The invention also includes apparatus for making threaded joints from a pair of threaded members including means for rotating one member with respect to the other member, means responsive to the rotation of the one memberforgenerating a pulsed signal representing the actual turns made by the one member at a frequency proportional to the speed of rotation of the one member, means responsive to the actual turns signal for generating a signal representing a rate at which the actual turns signal pulsed are being generated; means for storing a preset number representing a maximum pulse rate for a desired maximum speed of rotation of the one member; and means responsive to said actual turns rate signal and the maximum rate for generating an output signal when the actual turns rate is greater than the said maximum rate, and means responsive to the output signal either for controlling automatically the speed of rotation of the one member with respect to the other for giving an indication to the operator to control the speed of rotation of the one member with respect to the other.
The invention is now described with reference to the accompanying drawings in which:
Figure 1 is a block diagram of a prior art apparatus for threading pipe and a control system therefor which can utilise the turns counter according to the present invention.

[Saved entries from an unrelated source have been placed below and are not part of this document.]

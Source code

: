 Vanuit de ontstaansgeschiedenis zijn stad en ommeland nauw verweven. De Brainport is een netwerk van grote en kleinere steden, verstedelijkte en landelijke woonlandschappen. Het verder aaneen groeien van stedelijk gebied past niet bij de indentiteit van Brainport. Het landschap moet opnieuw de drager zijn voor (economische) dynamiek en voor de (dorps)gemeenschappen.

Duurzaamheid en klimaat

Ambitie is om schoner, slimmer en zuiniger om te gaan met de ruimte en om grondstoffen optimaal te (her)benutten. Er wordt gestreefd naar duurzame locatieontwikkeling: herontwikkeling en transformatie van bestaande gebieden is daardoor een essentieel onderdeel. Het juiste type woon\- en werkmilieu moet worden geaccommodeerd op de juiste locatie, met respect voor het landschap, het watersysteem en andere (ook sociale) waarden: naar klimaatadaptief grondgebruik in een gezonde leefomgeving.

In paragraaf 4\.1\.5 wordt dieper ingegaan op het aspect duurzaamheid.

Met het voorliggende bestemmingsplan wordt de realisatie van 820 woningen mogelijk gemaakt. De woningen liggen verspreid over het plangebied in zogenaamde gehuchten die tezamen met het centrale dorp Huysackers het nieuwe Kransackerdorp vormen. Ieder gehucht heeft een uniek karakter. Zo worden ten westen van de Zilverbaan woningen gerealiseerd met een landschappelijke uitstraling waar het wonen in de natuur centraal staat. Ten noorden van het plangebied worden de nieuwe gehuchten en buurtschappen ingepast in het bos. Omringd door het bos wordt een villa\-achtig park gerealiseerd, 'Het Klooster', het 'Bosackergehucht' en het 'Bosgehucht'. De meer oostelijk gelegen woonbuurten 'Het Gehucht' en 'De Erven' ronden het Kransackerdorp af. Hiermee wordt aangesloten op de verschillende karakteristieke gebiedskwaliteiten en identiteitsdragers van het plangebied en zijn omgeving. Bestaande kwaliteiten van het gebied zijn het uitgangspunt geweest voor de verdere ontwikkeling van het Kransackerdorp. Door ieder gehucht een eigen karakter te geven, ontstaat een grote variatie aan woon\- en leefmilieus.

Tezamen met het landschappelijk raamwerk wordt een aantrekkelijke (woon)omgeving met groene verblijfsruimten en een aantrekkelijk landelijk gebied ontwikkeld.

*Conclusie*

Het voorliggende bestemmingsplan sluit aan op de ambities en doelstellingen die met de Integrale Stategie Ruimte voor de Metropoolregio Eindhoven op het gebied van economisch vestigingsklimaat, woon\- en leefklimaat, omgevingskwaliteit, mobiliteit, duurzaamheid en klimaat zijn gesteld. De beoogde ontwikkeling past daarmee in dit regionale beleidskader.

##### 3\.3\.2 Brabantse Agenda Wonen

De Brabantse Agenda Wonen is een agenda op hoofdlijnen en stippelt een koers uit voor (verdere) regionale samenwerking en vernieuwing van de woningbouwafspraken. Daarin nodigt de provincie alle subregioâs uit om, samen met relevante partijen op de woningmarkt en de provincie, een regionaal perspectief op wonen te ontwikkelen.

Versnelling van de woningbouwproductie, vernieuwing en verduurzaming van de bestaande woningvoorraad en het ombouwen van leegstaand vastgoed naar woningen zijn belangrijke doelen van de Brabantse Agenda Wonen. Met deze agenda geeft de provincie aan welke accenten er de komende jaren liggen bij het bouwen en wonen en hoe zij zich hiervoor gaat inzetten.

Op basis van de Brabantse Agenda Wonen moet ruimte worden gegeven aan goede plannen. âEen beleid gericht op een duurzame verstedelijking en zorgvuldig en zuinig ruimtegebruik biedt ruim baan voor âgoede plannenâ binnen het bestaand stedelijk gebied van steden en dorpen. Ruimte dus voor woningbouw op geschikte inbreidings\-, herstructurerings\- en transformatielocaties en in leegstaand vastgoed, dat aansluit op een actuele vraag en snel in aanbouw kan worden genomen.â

Figure 2a is a plot of torque versus turns illustrating joint make-up values for typical joints.
Figure 2b is a plot of torque versus turns illustrating the turns averaging feature of the prior art apparatus.
Figure 3 is a block diagram of a high resolution turns counter according to the present invention.

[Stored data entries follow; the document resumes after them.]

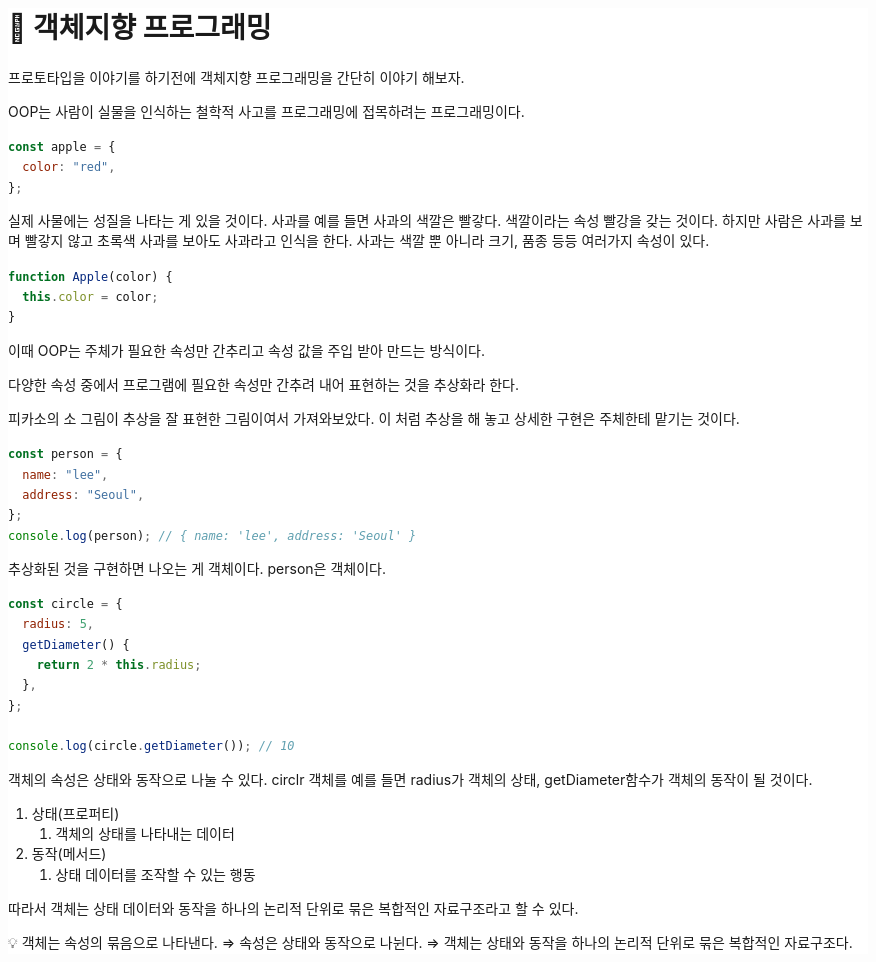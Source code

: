 # 🤖 객체지향 프로그래밍

프로토타입을 이야기를 하기전에 객체지향 프로그래밍을 간단히 이야기 해보자.

OOP는 사람이 실물을 인식하는 철학적 사고를 프로그래밍에 접목하려는 프로그래밍이다.

```jsx
const apple = {
  color: "red",
};
```

실제 사물에는 성질을 나타는 게 있을 것이다. 사과를 예를 들면 사과의 색깔은 빨갛다. 색깔이라는 속성 빨강을 갖는 것이다. 하지만 사람은 사과를 보며 빨갛지 않고 초록색 사과를 보아도 사과라고 인식을 한다. 사과는 색깔 뿐 아니라 크기, 품종 등등 여러가지 속성이 있다.

```jsx
function Apple(color) {
  this.color = color;
}
```

이때 OOP는 주체가 필요한 속성만 간추리고 속성 값을 주입 받아 만드는 방식이다.

다양한 속성 중에서 프로그램에 필요한 속성만 간추려 내어 표현하는 것을 추상화라 한다.

피카소의 소 그림이 추상을 잘 표현한 그림이여서 가져와보았다. 이 처럼 추상을 해 놓고 상세한 구현은 주체한테 맡기는 것이다.

```jsx
const person = {
  name: "lee",
  address: "Seoul",
};
console.log(person); // { name: 'lee', address: 'Seoul' }
```

추상화된 것을 구현하면 나오는 게 객체이다. person은 객체이다.

```jsx
const circle = {
  radius: 5,
  getDiameter() {
    return 2 * this.radius;
  },
};

console.log(circle.getDiameter()); // 10
```

객체의 속성은 상태와 동작으로 나눌 수 있다. circlr 객체를 예를 들면 radius가 객체의 상태, getDiameter함수가 객체의 동작이 될 것이다.

1. 상태(프로퍼티)
   1. 객체의 상태를 나타내는 데이터
2. 동작(메서드)
   1. 상태 데이터를 조작할 수 있는 행동

따라서 객체는 상태 데이터와 동작을 하나의 논리적 단위로 묶은 복합적인 자료구조라고 할 수 있다.

<aside>
💡 객체는 속성의 묶음으로 나타낸다. ⇒ 속성은 상태와 동작으로 나뉜다. ⇒ 객체는 상태와 동작을 하나의 논리적 단위로 묶은 복합적인 자료구조다.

Figure 4 is a block diagram of an apparatus for threading pipe and a control system therefor according to the present invention.
Figure 5 is a flow diagram for the computer in the apparatus shown in Figure 4 for warning the operator when a maximum rotation rate is exceeded.
Figure 6a and 6b are block diagrams of logic circuits for the control system shown in Figure 4 for warning the operator when a maximum rotation rate is exceeded.
Fig. 1 is a block diagram of a torque and turns controller which is disclosed in more detail in U.S.
Patent No. 4,176,436 to which reference should be made.
Reference numerals below 200 as used herein represent the same elements in the patent. A power tongs unit 21 grips and rotates a pipe section 22, the lower end of which is threaded into a pipe coupling 23 which, in turn, is threaded into the upper end of a pipe section 24. The pipe section 24 represents the upper end of a pipe string extending into the bore hole of a well (not shown). The power tongs unit 21 is well-known in the industry and is not shown in detail.
An upper turns counter 25 senses the rotation of the upper pipe section 22 and generates a signal representing such rotational movement.
Similarly, a lower turns counter 26 senses the rotation of the pipe coupling 23 and generates a signal representing the torque applied to the upper pipe section 22 by the power tongs unit 21.
The signals from the counters 25 and 26 and from the transducer 27 are inputs to a tong remote unit 28. A computer 29 monitors the counters and transducer signals and compares the present values of these signals with operator entered values to provide control signals to the operator. The operator enters values of low, minimum and maximum turns and reference, minimum and maximum torque through an input device, such as a keyboard, which can be included in a plurality of input/output devices 31. Turns counting will be started by the computer 29 when the joint reaches a reference or "hand tight" torque. When both the torque and turns criteria have been satisfied, the operator will be signalled by the computer through an output device such as a green light and a steady audio tone. The computer can signal a bad joint with a red light and a warbling audio tone.In addition, the computer can generate a dump signal through the tong remote unit 28 to the power tongs unit 21 to automatically shut down the power tongs upon reaching either a good or a bad joint. The computer 29 can also output signals representing the torque and turns values to a printer 32 such as a strip chart recorder or a digital printer, or a plotter, such as x-y plotter.
Tables are available of ranges of torque and
turns values which will result in a bearing
pressure sufficient to form a pressure seal in a
pipe joint. The minimum and maximum values for
both torque and turns are read from the tables
based upon the size, connection type, grade and
weight for each string of pipe. These maximum
and minimum values define an area 41 for a good
joint and a typical plot of torque versus turns is
shown in Fig. 2a. The counting of the turns begins
only after a metal-to-metal or hand tight make-up
has been achieved which is represented as the
reference "REF" dashed line 42. The REF torque
value provides a reference point after which a
predetermined number of turns applied will
induce a known stress in the joint provided that
the thread and its material are within the available
specifications.In practice, however, turns alone
cannot be relied upon to achieve proper stress
levels in sealing engagement, since it is
impractical to inspect each and every thread
property and dimensions. Nor does the
measurement of torque alone insure proper stress
levels and sealing engagement because
dimensional, material and frictional properties
vary. Through practical and theoretical analysis, it
has been shown that the make-up of threaded joints simultaneously within certain torque and turns parameters will insure joint integrity.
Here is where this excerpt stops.